Owner: State could save Katahdin mills by buying them

Posted April 14, 2011, at 2:33 p.m.
Last modified April 14, 2011, at 3:42 p.m.

PORTLAND, Maine — A pair of shuttered paper mills in Millinocket and East Millinocket could be spared from being dismantled if the state chooses to buy them for a dollar under terms of a deal that a San Francisco-based suitor walked away from late last week, the mills’ owner said Thursday.

Such drastic action by the state may be the only way left to save the Katahdin Paper Co. mills because Meriturn, which backed out of negotiations, was the only potential buyer to step forward over the past two years, said Dan Whyte, vice president at Brookfield Assets Management.

“We’re planning our next step, cognizant that the state could still step in and buy these assets under the terms of the former agreement,” Whyte said.

Dan Demeritt, spokesman for Gov. Paul LePage, said Brookfield’s chairman agreed to delay a final decision until stakeholders meet. In the meantime, the state is scrambling to find another buyer.

“The chairman has given the governor a commitment that he would not make a final decision until everyone is in the room to talk about it. We’re working off that commitment, looking at the different options. And we’re actively seeking another buyer,” Demeritt said from Augusta.

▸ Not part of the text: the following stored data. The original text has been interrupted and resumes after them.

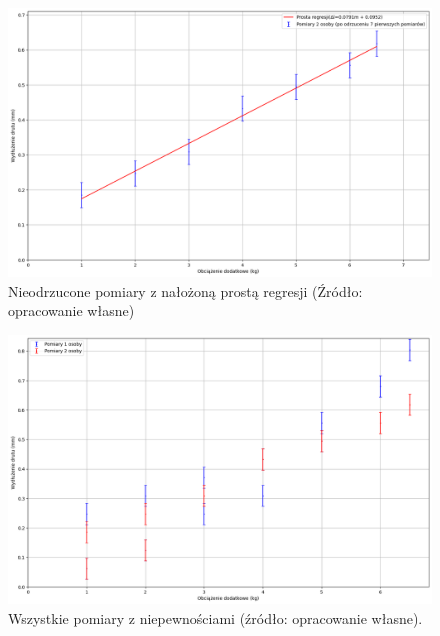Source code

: \documentclass[a4paper,12pt]{article}
\begin{document}
\begin{figure}[H]
    \centering
    \includegraphics[width=1.2\linewidth,angle=90]{prosta_regresji.png}
    \caption{Nieodrzucone pomiary z nałożoną prostą regresji (Źródło: opracowanie własne)}
    \label{fig:prosta_regresji}
\end{figure}


\newpage

\begin{figure}[H]
    \centering
    \includegraphics[width=1.2\linewidth,angle=90]{wszystkie_pomiary.png}
    \caption{Wszystkie pomiary z niepewnościami (źródło: opracowanie własne).}
    \label{fig:wszystkie_pomiary}
\end{figure}


\end{document}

News that the Katahdin Paper Co. mills could be dismantled was first disclosed by the Bangor Daily News, sparking outrage from community leaders who hope that the mills will be reopened.

Whyte said it is premature to say that scrapping the mills is inevitable, but he said it’s increasingly unlikely that someone will step forward to buy the mills. For its part, Brookfield wants a final resolution because it’s losing $1 million a month on the paper mills.

Meriturn negotiated concessions from labor unions and was attempting to negotiate lower property taxes. It also wanted relief from liabilities associated with an old dump, as well as a commitment to build a biomass boiler to address the high costs of the Millinocket mill’s oil-fired boilers.

Rail service described as unreliable and expensive by Whyte, along with the inefficient oil-fired boilers, are two of the biggest obstacles to profitability, Whyte said.

The mills have been at the heart of the economy of the Millinocket region for 100 years.

Before ending negotiations, Meriturn had planned to restart the East Millinocket mill on Tuesday, providing employment to 450 paper workers. It also planned to reopen the Millinocket mill, which shut down in 2008.

While workers may feel betrayed, Whyte said Brookfield kept the East Millinocket mill in operation even though it was losing money to make it attractive to a buyer.

“We take comfort in the fact that we’ve done everything we could to try to find someone to operate these facilities. We’ve been at this for more than two years now,” he said.